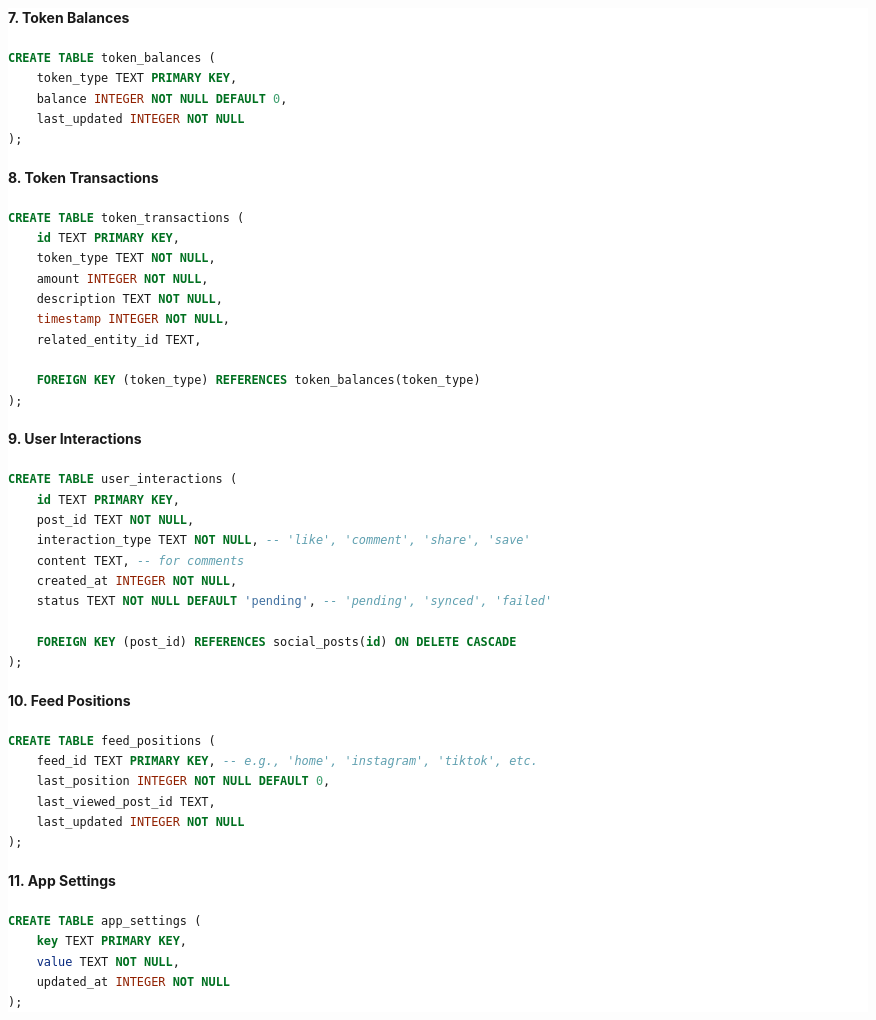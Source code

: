 #### 7. Token Balances

```sql
CREATE TABLE token_balances (
    token_type TEXT PRIMARY KEY,
    balance INTEGER NOT NULL DEFAULT 0,
    last_updated INTEGER NOT NULL
);
```

#### 8. Token Transactions

```sql
CREATE TABLE token_transactions (
    id TEXT PRIMARY KEY,
    token_type TEXT NOT NULL,
    amount INTEGER NOT NULL,
    description TEXT NOT NULL,
    timestamp INTEGER NOT NULL,
    related_entity_id TEXT,
    
    FOREIGN KEY (token_type) REFERENCES token_balances(token_type)
);
```

#### 9. User Interactions

```sql
CREATE TABLE user_interactions (
    id TEXT PRIMARY KEY,
    post_id TEXT NOT NULL,
    interaction_type TEXT NOT NULL, -- 'like', 'comment', 'share', 'save'
    content TEXT, -- for comments
    created_at INTEGER NOT NULL,
    status TEXT NOT NULL DEFAULT 'pending', -- 'pending', 'synced', 'failed'
    
    FOREIGN KEY (post_id) REFERENCES social_posts(id) ON DELETE CASCADE
);
```

#### 10. Feed Positions

```sql
CREATE TABLE feed_positions (
    feed_id TEXT PRIMARY KEY, -- e.g., 'home', 'instagram', 'tiktok', etc.
    last_position INTEGER NOT NULL DEFAULT 0,
    last_viewed_post_id TEXT,
    last_updated INTEGER NOT NULL
);
```

#### 11. App Settings

```sql
CREATE TABLE app_settings (
    key TEXT PRIMARY KEY,
    value TEXT NOT NULL,
    updated_at INTEGER NOT NULL
);
```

--------

> [EXERCISE]: When the listing is transcribed, every line must match the original exactly, and the pictures must be left out.

> [EXERCISE OUTPUT]:
Source code

: #### 7. Token Balances

```sql
CREATE TABLE token_balances (
    token_type TEXT PRIMARY KEY,
    balance INTEGER NOT NULL DEFAULT 0,
    last_updated INTEGER NOT NULL
);
```

#### 8. Token Transactions

```sql
CREATE TABLE token_transactions (
    id TEXT PRIMARY KEY,
    token_type TEXT NOT NULL,
    amount INTEGER NOT NULL,
    description TEXT NOT NULL,
    timestamp INTEGER NOT NULL,
    related_entity_id TEXT,
    
    FOREIGN KEY (token_type) REFERENCES token_balances(token_type)
);
```

#### 9. User Interactions

```sql
CREATE TABLE user_interactions (
    id TEXT PRIMARY KEY,
    post_id TEXT NOT NULL,
    interaction_type TEXT NOT NULL, -- 'like', 'comment', 'share', 'save'
    content TEXT, -- for comments
    created_at INTEGER NOT NULL,
    status TEXT NOT NULL DEFAULT 'pending', -- 'pending', 'synced', 'failed'
    
    FOREIGN KEY (post_id) REFERENCES social_posts(id) ON DELETE CASCADE
);
```

#### 10. Feed Positions

```sql
CREATE TABLE feed_positions (
    feed_id TEXT PRIMARY KEY, -- e.g., 'home', 'instagram', 'tiktok', etc.
    last_position INTEGER NOT NULL DEFAULT 0,
    last_viewed_post_id TEXT,
    last_updated INTEGER NOT NULL
);
```

#### 11. App Settings

```sql
CREATE TABLE app_settings (
    key TEXT PRIMARY KEY,
    value TEXT NOT NULL,
    updated_at INTEGER NOT NULL
);
```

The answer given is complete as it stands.